──────── Material for this task
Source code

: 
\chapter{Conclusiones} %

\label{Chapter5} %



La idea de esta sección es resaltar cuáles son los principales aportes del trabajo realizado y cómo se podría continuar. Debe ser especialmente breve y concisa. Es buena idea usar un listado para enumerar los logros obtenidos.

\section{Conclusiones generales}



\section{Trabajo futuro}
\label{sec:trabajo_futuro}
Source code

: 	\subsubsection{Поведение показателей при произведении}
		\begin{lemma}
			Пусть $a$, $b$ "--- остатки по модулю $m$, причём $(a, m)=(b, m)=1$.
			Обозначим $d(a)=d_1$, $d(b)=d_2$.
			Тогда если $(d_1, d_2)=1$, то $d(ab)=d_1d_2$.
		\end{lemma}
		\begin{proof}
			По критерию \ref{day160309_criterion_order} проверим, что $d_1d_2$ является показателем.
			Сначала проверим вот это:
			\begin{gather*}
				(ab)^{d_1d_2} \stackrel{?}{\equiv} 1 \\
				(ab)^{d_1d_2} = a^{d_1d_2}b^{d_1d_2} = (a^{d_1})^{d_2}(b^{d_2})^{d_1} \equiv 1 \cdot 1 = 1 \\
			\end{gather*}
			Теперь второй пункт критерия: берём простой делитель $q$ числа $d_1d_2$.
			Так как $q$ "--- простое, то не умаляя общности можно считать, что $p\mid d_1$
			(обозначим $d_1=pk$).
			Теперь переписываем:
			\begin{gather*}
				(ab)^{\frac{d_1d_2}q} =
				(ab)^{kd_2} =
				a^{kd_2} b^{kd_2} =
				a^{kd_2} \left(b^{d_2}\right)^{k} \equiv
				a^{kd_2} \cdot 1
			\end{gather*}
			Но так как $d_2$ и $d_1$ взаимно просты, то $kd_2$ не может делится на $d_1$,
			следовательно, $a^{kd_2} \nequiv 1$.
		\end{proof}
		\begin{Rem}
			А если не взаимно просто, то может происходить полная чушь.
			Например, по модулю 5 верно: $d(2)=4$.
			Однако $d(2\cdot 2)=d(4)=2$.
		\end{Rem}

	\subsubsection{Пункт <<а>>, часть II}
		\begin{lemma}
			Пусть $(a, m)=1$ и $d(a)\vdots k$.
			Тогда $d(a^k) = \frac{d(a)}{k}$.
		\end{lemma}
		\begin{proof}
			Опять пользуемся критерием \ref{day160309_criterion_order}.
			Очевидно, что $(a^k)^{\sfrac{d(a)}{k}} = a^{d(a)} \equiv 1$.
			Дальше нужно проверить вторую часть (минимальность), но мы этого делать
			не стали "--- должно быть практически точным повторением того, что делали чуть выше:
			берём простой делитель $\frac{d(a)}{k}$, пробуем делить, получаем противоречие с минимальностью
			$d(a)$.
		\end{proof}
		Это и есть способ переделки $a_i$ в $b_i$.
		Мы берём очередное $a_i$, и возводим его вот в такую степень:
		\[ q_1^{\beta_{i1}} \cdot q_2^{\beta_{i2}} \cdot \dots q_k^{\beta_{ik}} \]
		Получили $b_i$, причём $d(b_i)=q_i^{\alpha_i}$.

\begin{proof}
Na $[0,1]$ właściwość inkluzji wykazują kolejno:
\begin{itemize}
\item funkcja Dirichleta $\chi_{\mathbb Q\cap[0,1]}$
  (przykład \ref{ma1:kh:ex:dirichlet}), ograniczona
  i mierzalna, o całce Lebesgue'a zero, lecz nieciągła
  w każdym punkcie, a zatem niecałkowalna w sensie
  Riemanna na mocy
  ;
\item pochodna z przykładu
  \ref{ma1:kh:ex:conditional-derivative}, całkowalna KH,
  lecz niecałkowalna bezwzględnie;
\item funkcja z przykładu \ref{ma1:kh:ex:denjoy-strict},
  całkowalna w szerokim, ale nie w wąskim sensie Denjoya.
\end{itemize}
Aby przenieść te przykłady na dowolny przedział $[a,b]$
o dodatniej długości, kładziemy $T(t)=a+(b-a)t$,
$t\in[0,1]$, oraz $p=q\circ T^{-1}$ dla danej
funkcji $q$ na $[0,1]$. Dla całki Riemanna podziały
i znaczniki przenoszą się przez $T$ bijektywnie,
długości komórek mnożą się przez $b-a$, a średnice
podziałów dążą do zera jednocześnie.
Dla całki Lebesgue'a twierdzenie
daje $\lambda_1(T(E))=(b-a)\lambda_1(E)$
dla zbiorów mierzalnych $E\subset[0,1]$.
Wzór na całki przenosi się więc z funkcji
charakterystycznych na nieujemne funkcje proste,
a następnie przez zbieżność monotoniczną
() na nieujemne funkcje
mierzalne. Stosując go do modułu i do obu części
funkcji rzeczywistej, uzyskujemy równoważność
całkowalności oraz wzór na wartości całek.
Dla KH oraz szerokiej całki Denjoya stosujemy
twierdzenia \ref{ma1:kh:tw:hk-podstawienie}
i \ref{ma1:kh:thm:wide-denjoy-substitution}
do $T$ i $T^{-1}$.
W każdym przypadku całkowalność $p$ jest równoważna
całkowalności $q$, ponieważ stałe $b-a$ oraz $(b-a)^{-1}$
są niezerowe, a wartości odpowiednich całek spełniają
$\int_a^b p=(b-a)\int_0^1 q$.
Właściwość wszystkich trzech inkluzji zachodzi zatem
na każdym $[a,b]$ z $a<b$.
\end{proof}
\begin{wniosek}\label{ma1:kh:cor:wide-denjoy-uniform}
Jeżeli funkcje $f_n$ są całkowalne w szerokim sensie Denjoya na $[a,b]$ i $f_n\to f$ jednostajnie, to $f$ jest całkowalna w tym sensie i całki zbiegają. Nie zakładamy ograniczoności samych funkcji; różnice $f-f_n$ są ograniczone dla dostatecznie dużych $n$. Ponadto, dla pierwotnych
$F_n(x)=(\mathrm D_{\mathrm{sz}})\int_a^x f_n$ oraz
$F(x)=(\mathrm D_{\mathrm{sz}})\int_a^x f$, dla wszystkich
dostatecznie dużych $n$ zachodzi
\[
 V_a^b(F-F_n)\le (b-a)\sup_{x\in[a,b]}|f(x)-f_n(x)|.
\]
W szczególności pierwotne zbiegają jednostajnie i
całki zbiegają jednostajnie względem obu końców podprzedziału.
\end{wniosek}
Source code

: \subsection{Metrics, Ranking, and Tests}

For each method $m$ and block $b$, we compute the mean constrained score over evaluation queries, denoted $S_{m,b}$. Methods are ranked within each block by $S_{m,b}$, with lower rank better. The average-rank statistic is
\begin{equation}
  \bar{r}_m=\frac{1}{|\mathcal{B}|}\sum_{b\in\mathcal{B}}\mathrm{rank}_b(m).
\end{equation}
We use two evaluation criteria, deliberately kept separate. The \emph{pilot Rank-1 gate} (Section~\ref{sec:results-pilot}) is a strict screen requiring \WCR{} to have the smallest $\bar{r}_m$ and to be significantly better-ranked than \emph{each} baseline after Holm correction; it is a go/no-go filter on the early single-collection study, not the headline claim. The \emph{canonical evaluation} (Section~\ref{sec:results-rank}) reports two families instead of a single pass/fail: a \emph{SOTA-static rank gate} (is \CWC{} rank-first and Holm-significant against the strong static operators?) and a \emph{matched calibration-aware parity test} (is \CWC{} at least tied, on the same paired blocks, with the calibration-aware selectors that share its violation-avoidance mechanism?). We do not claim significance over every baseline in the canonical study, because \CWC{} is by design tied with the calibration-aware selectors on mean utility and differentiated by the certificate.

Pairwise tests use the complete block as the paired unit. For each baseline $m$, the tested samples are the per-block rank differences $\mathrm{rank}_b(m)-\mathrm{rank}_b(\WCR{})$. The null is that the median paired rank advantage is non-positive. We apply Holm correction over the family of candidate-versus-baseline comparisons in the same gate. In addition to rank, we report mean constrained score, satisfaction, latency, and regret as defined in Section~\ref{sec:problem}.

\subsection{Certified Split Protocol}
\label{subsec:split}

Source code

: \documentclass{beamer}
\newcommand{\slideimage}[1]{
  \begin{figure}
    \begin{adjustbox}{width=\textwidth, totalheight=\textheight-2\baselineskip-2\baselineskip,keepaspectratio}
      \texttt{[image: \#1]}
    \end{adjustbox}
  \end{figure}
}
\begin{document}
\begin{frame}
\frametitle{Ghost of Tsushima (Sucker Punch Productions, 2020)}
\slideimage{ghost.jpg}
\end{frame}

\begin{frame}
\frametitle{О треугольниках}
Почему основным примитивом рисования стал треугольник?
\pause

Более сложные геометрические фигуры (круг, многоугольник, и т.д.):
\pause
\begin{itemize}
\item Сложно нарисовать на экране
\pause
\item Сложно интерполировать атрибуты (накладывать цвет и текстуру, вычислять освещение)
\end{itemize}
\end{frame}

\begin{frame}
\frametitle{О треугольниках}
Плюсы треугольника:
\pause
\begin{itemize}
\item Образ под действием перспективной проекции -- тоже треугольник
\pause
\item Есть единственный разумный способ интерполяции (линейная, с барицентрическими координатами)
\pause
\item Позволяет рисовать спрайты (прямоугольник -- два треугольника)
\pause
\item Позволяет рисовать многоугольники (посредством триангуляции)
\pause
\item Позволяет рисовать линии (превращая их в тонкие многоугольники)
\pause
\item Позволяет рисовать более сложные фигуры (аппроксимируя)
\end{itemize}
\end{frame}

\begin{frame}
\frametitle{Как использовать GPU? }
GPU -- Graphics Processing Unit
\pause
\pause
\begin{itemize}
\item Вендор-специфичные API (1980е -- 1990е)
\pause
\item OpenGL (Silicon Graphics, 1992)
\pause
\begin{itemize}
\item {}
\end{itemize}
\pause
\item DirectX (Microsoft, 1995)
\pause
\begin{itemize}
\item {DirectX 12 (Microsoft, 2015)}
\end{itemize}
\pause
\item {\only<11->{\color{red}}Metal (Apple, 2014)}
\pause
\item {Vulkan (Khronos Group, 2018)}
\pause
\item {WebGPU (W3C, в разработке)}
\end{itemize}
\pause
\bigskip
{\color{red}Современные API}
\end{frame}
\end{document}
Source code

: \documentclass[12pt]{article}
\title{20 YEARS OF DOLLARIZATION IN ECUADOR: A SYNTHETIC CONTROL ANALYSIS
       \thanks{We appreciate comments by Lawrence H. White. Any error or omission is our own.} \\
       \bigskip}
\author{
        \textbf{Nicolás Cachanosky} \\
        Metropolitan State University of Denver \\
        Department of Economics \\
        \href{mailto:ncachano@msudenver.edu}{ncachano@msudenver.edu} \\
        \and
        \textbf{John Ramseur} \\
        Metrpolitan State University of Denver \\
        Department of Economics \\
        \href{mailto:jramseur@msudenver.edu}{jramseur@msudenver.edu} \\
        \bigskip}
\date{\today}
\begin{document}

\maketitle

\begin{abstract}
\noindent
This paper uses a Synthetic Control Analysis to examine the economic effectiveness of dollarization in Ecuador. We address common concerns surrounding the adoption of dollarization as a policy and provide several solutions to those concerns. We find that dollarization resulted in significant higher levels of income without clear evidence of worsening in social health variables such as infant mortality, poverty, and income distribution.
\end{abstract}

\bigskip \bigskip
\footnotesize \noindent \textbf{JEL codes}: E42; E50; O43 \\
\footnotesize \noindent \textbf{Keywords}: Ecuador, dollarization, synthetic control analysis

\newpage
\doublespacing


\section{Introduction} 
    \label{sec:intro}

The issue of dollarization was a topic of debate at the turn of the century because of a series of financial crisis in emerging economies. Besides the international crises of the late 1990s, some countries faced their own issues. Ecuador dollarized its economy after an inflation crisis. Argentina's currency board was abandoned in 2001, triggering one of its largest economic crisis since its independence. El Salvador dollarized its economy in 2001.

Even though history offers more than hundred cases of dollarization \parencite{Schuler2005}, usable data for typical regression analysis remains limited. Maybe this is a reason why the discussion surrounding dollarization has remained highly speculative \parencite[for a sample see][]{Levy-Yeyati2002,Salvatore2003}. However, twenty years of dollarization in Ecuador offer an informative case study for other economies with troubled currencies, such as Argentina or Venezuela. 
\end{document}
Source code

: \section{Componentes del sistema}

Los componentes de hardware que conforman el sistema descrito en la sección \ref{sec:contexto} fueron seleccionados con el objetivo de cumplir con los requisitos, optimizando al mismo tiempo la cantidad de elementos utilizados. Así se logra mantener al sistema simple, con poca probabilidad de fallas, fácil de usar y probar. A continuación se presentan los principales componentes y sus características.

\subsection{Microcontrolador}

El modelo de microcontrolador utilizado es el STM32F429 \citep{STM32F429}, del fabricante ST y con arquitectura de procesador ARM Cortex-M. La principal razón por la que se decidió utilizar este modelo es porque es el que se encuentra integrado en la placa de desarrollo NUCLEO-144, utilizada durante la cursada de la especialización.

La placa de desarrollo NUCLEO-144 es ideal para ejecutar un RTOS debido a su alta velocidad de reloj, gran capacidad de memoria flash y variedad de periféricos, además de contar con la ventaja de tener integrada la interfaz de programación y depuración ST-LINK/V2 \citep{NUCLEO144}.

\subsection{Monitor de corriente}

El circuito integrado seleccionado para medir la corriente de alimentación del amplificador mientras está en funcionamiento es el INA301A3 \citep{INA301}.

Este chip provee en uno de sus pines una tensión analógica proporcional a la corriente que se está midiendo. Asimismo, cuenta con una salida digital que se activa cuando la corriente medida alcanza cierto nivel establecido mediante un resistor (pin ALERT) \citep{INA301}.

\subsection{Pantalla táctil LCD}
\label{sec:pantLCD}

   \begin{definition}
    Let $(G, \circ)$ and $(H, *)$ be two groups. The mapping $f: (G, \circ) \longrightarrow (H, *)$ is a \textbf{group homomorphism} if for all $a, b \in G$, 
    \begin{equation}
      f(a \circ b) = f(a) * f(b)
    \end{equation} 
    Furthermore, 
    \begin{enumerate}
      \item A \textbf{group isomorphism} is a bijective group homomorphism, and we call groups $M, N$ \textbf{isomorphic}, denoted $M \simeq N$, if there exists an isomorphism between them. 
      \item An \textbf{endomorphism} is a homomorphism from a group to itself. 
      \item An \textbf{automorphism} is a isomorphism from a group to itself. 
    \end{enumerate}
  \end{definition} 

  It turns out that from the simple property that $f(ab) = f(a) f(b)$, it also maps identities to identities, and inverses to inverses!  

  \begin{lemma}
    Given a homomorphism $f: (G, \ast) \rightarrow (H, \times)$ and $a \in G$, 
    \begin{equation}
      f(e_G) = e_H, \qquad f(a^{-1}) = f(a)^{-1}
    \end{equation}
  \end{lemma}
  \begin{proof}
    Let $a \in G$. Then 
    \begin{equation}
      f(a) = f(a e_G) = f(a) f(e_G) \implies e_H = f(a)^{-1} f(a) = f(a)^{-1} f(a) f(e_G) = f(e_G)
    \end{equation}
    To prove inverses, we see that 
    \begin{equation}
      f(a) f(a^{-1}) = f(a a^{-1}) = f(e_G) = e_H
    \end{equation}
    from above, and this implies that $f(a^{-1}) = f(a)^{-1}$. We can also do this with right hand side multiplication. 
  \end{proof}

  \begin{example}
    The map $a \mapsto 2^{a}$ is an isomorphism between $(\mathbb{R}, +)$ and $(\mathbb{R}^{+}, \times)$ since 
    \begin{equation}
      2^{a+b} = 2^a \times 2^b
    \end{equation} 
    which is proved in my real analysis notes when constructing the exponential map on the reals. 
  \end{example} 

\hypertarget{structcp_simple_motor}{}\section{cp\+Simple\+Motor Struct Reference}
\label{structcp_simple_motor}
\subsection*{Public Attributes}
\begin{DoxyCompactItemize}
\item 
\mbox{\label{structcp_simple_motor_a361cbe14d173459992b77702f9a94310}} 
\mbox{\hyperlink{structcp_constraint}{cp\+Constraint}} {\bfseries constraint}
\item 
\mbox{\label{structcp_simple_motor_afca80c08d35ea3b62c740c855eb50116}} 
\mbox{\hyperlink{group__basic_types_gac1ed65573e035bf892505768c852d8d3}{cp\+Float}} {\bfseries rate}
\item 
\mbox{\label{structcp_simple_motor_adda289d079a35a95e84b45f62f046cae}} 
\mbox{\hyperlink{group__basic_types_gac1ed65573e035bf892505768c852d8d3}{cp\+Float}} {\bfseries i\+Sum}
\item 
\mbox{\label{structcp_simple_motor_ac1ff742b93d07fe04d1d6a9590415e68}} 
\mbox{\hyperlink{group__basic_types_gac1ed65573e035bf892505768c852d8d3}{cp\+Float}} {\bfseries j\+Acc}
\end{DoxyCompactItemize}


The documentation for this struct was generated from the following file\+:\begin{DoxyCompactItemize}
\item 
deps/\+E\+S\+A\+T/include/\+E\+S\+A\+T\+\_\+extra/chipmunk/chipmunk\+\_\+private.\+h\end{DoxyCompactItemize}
────────────────
- **Work to be completed**: Locate the word "footnotesize" in the records and collect each line it appears in.

- **Result of this task**:
\footnotesize \noindent \textbf{JEL codes}: E42; E50; O43 \\
\footnotesize \noindent \textbf{Keywords}: Ecuador, dollarization, synthetic control analysis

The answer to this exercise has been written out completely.